Mais hélas rien ne marche dans ce Coup de dés – dont on sait, depuis Mallarmé que, jamais, il n’abolira le hasard – malgré sa brochette de stars bankables et ses décors ensoleillés. Il m’a constamment rappelé l’oubliable Visions de Yann Gozlan sorti à la fin de l’été dernier auquel j’avais avec une grande indulgence accordé la moyenne : même intrigue policière, mêmes stars interchangeables, mêmes paysages méditerranéens….

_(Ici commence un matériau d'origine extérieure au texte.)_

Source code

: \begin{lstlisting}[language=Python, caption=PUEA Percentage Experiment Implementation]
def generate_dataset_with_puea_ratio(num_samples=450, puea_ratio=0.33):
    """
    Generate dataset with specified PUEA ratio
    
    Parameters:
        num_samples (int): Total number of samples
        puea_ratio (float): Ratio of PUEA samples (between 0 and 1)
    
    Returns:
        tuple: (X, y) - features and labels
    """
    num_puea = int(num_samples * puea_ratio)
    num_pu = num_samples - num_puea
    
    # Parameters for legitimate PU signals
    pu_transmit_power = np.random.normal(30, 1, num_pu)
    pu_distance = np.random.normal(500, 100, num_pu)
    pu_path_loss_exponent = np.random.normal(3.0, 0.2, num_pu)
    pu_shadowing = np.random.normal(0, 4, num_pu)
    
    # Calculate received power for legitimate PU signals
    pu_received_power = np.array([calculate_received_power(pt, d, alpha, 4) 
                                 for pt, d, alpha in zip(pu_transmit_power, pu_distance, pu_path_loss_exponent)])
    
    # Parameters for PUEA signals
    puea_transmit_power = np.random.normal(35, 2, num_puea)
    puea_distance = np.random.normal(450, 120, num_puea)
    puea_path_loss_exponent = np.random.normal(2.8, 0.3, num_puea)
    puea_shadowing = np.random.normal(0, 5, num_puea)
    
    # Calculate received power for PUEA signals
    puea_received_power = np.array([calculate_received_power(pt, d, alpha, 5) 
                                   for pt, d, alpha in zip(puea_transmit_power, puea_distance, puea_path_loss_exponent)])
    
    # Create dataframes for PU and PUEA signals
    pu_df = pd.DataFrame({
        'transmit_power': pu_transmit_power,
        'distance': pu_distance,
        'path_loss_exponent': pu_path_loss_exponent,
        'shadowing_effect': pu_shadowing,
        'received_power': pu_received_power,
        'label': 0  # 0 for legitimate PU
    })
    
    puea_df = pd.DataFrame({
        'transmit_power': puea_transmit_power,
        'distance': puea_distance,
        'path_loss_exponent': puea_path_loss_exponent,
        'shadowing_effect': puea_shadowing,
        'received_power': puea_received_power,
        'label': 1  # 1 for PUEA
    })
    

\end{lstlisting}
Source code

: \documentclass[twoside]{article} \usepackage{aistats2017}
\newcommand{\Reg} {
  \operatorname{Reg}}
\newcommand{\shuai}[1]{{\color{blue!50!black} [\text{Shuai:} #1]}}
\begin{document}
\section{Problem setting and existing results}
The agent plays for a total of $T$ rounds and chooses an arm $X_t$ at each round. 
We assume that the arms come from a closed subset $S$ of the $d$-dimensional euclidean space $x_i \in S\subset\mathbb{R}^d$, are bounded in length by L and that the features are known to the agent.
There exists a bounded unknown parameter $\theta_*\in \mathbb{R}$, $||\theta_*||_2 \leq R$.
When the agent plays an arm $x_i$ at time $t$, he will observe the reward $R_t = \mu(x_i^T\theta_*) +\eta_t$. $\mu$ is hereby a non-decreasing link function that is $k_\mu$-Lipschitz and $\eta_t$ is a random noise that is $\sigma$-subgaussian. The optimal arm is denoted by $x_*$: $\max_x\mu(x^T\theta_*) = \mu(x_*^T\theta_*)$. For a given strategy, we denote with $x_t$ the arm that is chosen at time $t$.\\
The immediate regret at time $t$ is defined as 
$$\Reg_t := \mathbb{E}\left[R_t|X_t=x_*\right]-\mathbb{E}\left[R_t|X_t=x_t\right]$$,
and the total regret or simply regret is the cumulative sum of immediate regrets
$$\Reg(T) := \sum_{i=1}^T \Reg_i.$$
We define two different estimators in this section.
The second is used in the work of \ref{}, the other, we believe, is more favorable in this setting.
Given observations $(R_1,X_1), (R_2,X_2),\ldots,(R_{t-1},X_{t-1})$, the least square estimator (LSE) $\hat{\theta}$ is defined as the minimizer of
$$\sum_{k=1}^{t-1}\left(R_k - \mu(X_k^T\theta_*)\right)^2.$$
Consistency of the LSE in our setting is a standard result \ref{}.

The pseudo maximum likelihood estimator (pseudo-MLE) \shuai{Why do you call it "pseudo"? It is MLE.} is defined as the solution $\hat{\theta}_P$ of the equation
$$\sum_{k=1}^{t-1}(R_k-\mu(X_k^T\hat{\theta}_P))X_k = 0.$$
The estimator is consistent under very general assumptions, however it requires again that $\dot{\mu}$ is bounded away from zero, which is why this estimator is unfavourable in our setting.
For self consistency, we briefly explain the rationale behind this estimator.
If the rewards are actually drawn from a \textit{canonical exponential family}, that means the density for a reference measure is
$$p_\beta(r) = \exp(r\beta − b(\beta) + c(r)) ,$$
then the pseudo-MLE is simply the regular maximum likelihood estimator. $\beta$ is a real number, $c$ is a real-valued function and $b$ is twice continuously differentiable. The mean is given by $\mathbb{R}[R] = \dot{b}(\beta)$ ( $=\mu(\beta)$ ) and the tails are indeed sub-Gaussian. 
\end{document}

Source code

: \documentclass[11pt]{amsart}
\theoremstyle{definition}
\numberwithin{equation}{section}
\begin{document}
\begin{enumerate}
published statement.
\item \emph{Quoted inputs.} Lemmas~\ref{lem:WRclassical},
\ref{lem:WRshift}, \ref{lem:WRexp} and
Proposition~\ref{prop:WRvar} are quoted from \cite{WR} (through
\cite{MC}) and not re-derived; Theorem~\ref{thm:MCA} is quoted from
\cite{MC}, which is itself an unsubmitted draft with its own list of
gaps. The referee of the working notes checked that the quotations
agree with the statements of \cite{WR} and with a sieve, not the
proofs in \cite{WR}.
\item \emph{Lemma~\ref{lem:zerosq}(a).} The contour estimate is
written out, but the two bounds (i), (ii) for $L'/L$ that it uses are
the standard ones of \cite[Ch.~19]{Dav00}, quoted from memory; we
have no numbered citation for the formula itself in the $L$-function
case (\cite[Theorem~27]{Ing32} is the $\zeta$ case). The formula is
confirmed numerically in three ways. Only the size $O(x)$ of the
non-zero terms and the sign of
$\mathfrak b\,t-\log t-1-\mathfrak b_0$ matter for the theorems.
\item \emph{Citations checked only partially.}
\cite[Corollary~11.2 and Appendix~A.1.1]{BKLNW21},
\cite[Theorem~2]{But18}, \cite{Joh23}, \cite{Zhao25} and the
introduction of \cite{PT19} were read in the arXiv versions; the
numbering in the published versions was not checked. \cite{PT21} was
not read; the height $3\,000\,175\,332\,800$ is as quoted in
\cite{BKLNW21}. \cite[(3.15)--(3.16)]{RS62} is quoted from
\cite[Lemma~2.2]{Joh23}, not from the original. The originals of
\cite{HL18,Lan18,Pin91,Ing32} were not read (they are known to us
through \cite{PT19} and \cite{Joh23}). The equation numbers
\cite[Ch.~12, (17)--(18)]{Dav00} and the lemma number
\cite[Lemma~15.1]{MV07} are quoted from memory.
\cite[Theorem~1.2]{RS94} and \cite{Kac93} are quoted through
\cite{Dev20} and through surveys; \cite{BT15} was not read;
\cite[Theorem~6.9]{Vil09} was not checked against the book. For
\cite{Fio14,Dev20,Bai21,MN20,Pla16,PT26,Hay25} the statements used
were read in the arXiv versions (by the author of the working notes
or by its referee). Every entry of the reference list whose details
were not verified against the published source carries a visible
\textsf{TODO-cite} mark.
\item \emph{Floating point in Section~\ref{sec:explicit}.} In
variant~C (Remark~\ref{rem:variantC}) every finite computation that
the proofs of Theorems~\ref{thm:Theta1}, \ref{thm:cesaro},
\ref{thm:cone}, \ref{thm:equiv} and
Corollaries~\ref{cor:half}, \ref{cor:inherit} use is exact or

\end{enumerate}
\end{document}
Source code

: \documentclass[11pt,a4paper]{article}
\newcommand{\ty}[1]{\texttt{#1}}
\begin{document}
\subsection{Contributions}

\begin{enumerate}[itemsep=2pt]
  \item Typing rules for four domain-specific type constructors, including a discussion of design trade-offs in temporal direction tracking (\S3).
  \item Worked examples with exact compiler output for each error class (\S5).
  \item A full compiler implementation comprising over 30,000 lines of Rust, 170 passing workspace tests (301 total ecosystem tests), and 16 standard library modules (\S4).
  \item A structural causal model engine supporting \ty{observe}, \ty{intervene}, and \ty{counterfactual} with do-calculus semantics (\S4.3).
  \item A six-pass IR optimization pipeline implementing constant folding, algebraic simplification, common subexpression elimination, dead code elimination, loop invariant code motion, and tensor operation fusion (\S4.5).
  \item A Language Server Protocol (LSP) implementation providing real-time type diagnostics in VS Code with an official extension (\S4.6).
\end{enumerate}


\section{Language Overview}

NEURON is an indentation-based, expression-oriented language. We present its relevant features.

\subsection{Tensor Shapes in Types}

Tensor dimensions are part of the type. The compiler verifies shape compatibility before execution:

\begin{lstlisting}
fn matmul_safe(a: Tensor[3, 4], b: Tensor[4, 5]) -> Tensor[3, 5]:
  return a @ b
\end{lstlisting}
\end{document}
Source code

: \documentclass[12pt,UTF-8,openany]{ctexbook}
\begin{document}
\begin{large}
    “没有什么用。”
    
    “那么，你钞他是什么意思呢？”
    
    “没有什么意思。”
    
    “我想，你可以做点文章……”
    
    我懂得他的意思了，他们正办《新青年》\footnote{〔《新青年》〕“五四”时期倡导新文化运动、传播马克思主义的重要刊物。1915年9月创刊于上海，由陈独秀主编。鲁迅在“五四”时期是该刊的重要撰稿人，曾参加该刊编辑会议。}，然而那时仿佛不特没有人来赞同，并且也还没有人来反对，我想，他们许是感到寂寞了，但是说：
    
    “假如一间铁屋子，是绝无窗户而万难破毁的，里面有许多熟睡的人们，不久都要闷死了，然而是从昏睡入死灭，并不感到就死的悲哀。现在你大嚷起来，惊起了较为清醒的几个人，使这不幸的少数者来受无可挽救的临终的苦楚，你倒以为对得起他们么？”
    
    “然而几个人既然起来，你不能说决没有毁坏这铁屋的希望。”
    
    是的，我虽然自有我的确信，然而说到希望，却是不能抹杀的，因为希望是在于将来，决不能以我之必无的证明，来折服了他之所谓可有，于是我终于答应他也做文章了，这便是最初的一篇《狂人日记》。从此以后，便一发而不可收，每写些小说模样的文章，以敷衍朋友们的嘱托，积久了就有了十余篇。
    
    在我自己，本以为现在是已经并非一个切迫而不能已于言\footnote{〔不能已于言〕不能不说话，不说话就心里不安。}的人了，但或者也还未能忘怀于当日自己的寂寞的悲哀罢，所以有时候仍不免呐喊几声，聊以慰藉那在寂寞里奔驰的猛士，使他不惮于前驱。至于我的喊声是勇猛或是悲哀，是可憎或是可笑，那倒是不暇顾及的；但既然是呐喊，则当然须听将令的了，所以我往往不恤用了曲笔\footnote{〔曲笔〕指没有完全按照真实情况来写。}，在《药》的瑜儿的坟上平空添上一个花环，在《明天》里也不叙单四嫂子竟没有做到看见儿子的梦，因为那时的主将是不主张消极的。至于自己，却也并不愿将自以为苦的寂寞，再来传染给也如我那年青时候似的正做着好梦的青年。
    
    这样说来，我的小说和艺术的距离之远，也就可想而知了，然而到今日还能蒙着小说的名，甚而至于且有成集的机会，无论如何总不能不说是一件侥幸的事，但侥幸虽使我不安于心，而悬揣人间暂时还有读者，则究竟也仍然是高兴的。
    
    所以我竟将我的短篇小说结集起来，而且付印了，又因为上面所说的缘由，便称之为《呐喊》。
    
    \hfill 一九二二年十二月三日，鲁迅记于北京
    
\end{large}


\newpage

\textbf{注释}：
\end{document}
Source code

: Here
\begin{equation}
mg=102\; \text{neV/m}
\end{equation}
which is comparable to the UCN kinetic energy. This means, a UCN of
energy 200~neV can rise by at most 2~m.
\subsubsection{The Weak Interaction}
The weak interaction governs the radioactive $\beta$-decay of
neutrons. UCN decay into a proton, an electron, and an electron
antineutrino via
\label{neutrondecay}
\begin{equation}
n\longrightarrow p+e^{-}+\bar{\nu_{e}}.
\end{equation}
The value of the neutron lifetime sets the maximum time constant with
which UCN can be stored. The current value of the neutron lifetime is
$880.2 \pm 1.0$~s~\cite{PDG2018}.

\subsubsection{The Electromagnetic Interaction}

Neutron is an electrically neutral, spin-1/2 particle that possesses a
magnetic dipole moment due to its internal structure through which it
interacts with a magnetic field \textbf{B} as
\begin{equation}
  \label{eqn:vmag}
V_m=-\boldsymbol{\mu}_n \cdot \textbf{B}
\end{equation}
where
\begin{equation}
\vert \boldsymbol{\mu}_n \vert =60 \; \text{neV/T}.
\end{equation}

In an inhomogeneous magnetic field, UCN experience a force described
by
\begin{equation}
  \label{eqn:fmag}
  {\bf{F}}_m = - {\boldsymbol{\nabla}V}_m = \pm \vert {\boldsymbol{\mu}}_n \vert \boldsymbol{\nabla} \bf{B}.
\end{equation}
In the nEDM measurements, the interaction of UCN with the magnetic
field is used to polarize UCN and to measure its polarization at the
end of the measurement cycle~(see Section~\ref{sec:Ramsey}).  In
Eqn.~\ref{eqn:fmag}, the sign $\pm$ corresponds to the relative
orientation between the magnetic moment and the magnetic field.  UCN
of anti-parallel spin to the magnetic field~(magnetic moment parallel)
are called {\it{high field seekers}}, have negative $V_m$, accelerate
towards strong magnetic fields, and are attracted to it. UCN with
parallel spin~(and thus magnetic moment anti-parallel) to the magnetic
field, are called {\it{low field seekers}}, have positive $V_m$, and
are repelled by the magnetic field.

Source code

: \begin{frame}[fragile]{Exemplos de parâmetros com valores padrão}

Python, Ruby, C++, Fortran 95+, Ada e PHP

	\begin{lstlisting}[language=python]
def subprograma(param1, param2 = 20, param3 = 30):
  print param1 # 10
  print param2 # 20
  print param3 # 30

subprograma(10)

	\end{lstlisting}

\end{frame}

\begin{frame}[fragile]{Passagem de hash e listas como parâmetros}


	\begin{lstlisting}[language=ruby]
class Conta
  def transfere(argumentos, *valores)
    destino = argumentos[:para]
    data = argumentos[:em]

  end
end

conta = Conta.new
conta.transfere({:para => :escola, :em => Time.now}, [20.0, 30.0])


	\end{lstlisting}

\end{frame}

Certes, le cinéma de Yvan Attal a un atout de taille : on ne s’y ennuie pas. Le scénario réussit à nous tenir en haleine et le montage est ainsi fait qu’il ne nous laisse pas le temps de regarder notre montre. Mais ses défauts l’emportent sur ses qualités. Le principal est pour le moins paradoxal pour un acteur aussi expérimenté : la direction d’acteurs, en roue libre, engluée dans des caricatures maladroites. Quant au récit, on a l’impression à la longue lassante qu’une clause contractuelle lui impose tous les quarts d’heure, jusqu’à l’ultime scène, un coup de théâtre dont la régularité métronomique finit vite par en désamorcer l’intérêt. N’est pas Hitchcock qui veut….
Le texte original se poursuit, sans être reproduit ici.